Go through the listing below and show each line that has the word "begin".
##### Data for this task
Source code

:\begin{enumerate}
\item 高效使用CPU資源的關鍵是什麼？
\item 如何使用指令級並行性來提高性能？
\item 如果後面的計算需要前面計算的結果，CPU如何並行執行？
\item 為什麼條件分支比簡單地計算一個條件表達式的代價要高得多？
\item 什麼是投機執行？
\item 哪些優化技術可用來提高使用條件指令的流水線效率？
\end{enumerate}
##########
##### Data for this task
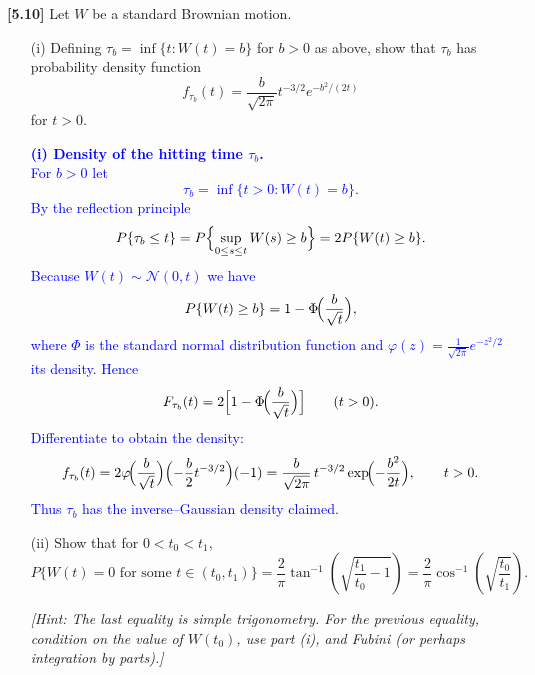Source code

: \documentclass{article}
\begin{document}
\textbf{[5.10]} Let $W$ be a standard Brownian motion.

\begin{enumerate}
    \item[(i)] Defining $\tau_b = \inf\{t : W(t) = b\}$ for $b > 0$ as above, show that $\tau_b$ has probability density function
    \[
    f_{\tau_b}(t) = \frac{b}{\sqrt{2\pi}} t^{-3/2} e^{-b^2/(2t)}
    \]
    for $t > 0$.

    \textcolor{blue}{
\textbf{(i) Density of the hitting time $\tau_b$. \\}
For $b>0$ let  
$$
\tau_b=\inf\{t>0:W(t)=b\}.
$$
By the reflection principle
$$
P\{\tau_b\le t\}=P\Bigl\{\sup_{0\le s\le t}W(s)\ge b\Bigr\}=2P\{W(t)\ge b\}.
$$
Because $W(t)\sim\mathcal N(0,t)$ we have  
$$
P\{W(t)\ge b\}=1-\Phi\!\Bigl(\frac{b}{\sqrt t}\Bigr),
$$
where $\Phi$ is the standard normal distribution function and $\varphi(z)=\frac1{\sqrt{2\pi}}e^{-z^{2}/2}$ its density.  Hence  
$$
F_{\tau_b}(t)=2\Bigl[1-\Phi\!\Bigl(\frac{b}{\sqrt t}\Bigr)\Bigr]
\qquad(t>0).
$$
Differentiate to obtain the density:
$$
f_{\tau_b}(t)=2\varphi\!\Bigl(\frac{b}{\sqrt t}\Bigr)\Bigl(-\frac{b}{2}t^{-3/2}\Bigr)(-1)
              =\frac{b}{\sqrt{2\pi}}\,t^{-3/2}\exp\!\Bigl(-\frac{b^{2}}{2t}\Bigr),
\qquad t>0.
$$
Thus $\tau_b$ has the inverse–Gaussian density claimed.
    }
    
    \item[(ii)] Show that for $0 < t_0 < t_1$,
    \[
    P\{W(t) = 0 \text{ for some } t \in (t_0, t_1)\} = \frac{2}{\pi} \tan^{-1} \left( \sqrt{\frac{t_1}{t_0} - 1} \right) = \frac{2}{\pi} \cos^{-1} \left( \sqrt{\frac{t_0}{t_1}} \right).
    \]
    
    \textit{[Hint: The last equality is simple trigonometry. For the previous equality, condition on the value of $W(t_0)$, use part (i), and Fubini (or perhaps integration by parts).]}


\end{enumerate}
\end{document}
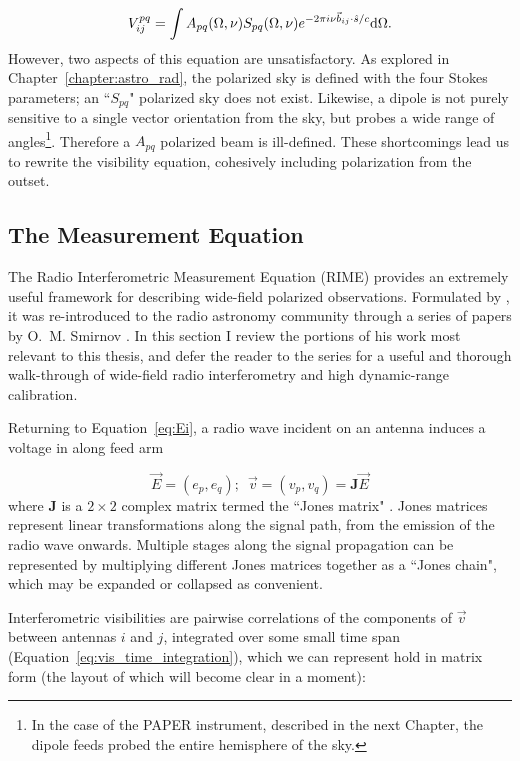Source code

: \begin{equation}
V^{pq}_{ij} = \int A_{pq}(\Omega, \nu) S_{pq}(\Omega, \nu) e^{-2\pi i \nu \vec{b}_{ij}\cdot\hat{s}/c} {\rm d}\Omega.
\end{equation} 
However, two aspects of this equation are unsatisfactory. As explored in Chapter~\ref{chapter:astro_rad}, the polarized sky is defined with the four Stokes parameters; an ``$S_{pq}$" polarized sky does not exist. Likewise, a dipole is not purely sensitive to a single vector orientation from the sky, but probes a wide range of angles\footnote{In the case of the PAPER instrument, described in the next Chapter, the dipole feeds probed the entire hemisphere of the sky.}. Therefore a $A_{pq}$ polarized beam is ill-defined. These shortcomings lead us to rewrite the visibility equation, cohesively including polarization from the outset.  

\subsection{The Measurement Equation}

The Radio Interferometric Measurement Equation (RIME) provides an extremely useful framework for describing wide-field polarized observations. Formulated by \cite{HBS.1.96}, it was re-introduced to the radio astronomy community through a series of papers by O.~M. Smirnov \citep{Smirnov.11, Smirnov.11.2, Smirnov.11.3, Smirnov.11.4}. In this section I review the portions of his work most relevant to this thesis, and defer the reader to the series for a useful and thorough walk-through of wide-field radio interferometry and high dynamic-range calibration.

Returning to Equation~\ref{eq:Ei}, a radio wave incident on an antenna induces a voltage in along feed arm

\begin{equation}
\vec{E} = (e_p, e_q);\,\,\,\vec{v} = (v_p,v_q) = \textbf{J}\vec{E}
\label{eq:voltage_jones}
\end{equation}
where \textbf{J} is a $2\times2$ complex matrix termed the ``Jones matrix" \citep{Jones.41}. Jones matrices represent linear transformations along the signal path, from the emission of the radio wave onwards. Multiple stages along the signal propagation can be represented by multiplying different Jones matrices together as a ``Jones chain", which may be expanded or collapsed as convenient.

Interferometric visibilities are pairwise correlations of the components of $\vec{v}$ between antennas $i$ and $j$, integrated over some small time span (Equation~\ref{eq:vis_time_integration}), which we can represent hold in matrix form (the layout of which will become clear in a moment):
##########
Output of the task:
:\begin{enumerate}
\begin{document}
\begin{enumerate}
: \begin{equation}
\begin{equation}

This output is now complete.